The sender was referring to the “lightning rally” or the hastily organized mass action at the People Power Monument (PPM) at the corner of Edsa and White Plains Ave., Quezon City.
The crowd was composed mostly of students from the University of the Philippines Diliman, Miriam College and Ateneo de Manila University who were protesting the sneaky burial of the late dictator Ferdinand Marcos at Libingan ng mga Bayani (LNMB).
The rally started 5 p.m. of Nov. 18, five hours after the nation woke up to a startled media whose reporters were scrambling to add to the scant details about the burial—which had sparked widespread anger at a controversial Supreme Court decision on Nov. 8 that dismissed the petitions to stop it.
In the office, just about to finish putting the paper to bed, Raoul and I looked at each other and decided to bring food and water to the rally, which apparently was still in progress.
It was cold and raining when we arrived at PPM. We approached the crowd huddled under umbrellas on the elevated platform. “Wow, puro mga bata ah… Mukhang mga sosyal na Atenista,” I told Raoul half-kiddingly about his alma mater.
The protesters, indeed, looked like millennials you would normally see at Starbucks fiddling with their gadgets, but not standing in the rain and holding a placard that says, “Make busina for hustisya”—which they did that late night.
It was a scene that millennials themselves could capture in their own youthspeak to refer to something weird and unexpected: “Anyare?”
Call of the times
As it turned out, there were students from other schools at the rally. And like their peers from UP, Miriam and Ateneo, they were promptly responding to the call of the times.
Even if, for instance, the Ateneo community in Loyola Heights was advised by its president, Fr. Jose Villarin, SJ, that “there are now more important things to learn outside the classroom,” many of those who marched to PPM were presumably well aware of current events.
James Alih, a 24-year-old law student at San Beda College-Manila, didn’t mind walking, much less standing, for hours to amplify the protest.

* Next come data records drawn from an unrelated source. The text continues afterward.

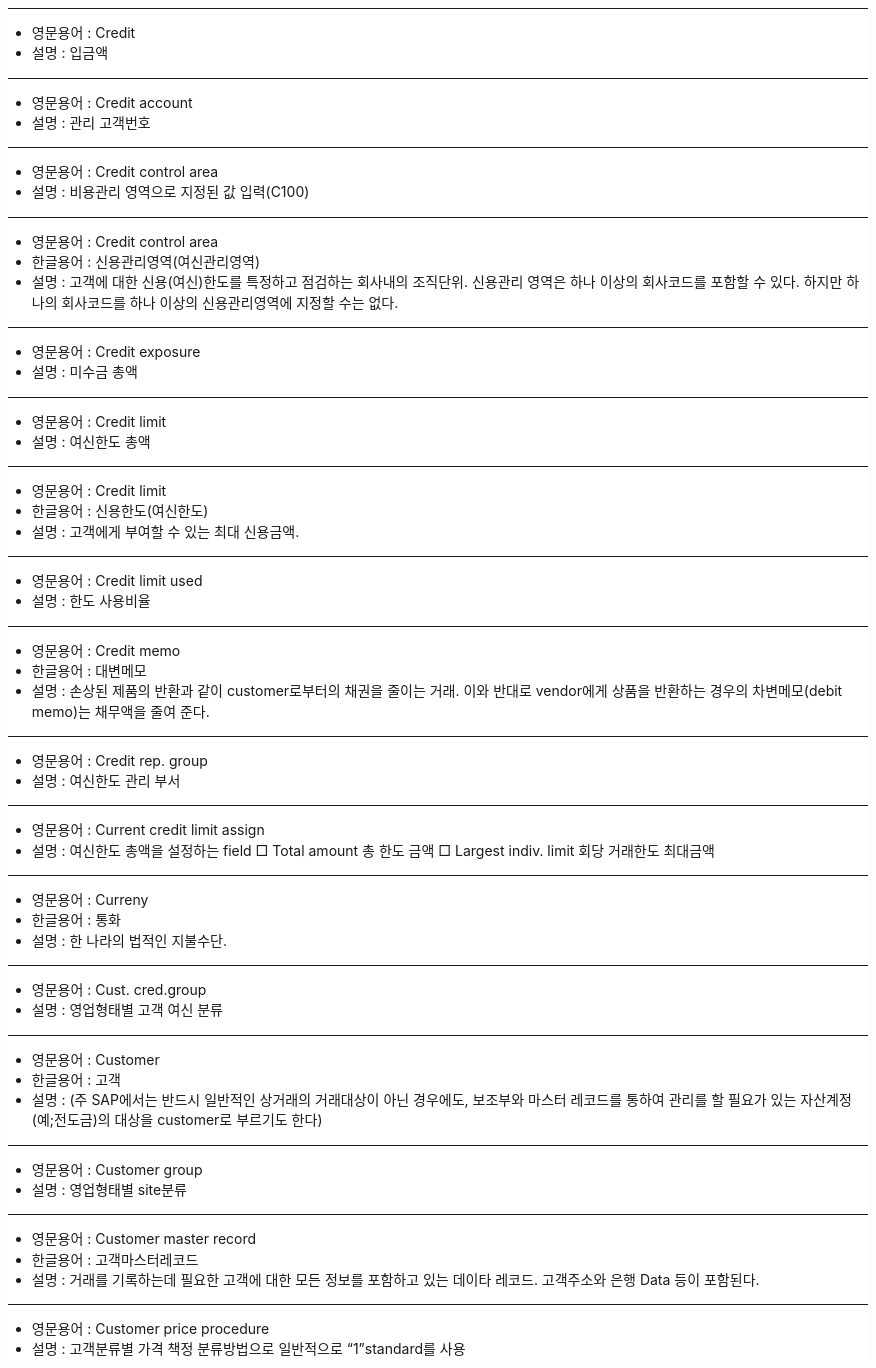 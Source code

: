 
---
- 영문용어 : Credit
- 설명 : 입금액
---
- 영문용어 : Credit account
- 설명 : 관리 고객번호
---
- 영문용어 : Credit control area
- 설명 : 비용관리 영역으로 지정된 값 입력(C100)
---
- 영문용어 : Credit control area
- 한글용어 : 신용관리영역(여신관리영역)
- 설명 : 고객에 대한 신용(여신)한도를 특정하고 점검하는 회사내의 조직단위. 신용관리 영역은 하나 이상의 회사코드를 포함할 수 있다. 하지만 하나의 회사코드를 하나 이상의 신용관리영역에 지정할 수는 없다.
---
- 영문용어 : Credit exposure
- 설명 : 미수금 총액
---
- 영문용어 : Credit limit
- 설명 : 여신한도 총액
---
- 영문용어 : Credit limit
- 한글용어 : 신용한도(여신한도)
- 설명 : 고객에게 부여할 수 있는 최대 신용금액.
---
- 영문용어 : Credit limit used
- 설명 : 한도 사용비율
---
- 영문용어 : Credit memo
- 한글용어 : 대변메모
- 설명 : 손상된 제품의 반환과 같이 customer로부터의 채권을 줄이는 거래. 이와 반대로 vendor에게 상품을 반환하는 경우의 차변메모(debit memo)는 채무액을 줄여 준다.
---
- 영문용어 : Credit rep. group
- 설명 : 여신한도 관리 부서
---
- 영문용어 : Current credit limit assign
- 설명 : 여신한도 총액을 설정하는 field □ Total amount 총 한도 금액 □ Largest indiv. limit 회당 거래한도 최대금액
---
- 영문용어 : Curreny
- 한글용어 : 통화
- 설명 : 한 나라의 법적인 지불수단.
---
- 영문용어 : Cust. cred.group
- 설명 : 영업형태별 고객 여신 분류
---
- 영문용어 : Customer
- 한글용어 : 고객
- 설명 : (주 SAP에서는 반드시 일반적인 상거래의 거래대상이 아닌 경우에도, 보조부와 마스터 레코드를 통하여 관리를 할 필요가 있는 자산계정 (예;전도금)의 대상을 customer로 부르기도 한다)
---
- 영문용어 : Customer group
- 설명 : 영업형태별 site분류
---
- 영문용어 : Customer master record
- 한글용어 : 고객마스터레코드
- 설명 : 거래를 기록하는데 필요한 고객에 대한 모든 정보를 포함하고 있는 데이타 레코드. 고객주소와 은행 Data 등이 포함된다.
---
- 영문용어 : Customer price procedure
- 설명 : 고객분류별 가격 책정 분류방법으로 일반적으로 “1”standard를 사용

Asked if he considered, even for a moment, the risk of getting hurt should things get out of hand given a phalanx of anti-riot police in front of them, James told Lifestyle via e-mail: “The greater risk was the danger of being remembered in history as one of those who bowed their heads and let such ridicule be committed against our people.
“I think that was the only consideration most of the young individuals had at that time. Marching on the streets to Edsa, for that particular purpose, allowed me to connect with my heroes, Ka Pepe Diokno, Ka Jovi Salonga, Sen. Lorenzo Tañada and others who struggled during the Marcos dictatorship.
“That brief moment we had on Edsa, denouncing the burial of the late dictator, the rhetoric, the grief, the disbelief and the conviction in our unity and cause, was but borrowed magic from those great Filipinos who fought for our democracy.”
As to the perception that, before Nov. 18, millennials were not politically conscious, James said: “I think that’s right, partly because the youth felt that the country was still plagued by corruption, which repelled them presumably due to their idealistic outlook.
“But that did not bar the youth from claiming their stake in our political processes. I think the demonstration on Nov. 18 was a clear expression that this time they are willing to commit whatever it takes to regain their place in influencing decisions that eventually affect them.”
Is he willing to keep marching in the streets to support a cause?
“The willingness is there,” he said, “but the real challenge is to innovate. We must contemplate the lessons of the past, particularly how government in Marcos’ time used the ‘radical’ demonstrations as one of the excuses for declaring martial law. If our elders fail to reflect on our history and blindly allow Marcos to be buried in the LNMB, then we must not return the favor by forgetting this valuable lesson. We must be the voice of sobriety… If the streets once again call upon the youth, then so be it, we shall answer.”
Such lucid thoughts are awe-inspiring. There’s reason to believe that the rest of the millennials in the Nov. 18 rally understand what James is saying.
Four days later, Cecilia Ejercito, a 26-year-old digital account manager, wrote about her experience in an article, “On Edsa on a Friday night,” in Inquirer. She quoted an acquaintance who told her: “‘Today we divide who among us has stood on the right side of history.’ That drove me to Edsa.”
It’s been a long way from the student protest movements that shook the world—from Paris to Ohio in the late ’60s, to the Diliman Commune and First Quarter Storm in Manila in the early ’70s, and, to a certain extent, Edsa 1 in ’86 and Edsa 2 in 2001.
Driving each of these events was youthful passion and energy.
That’s a track record in history that we must heed.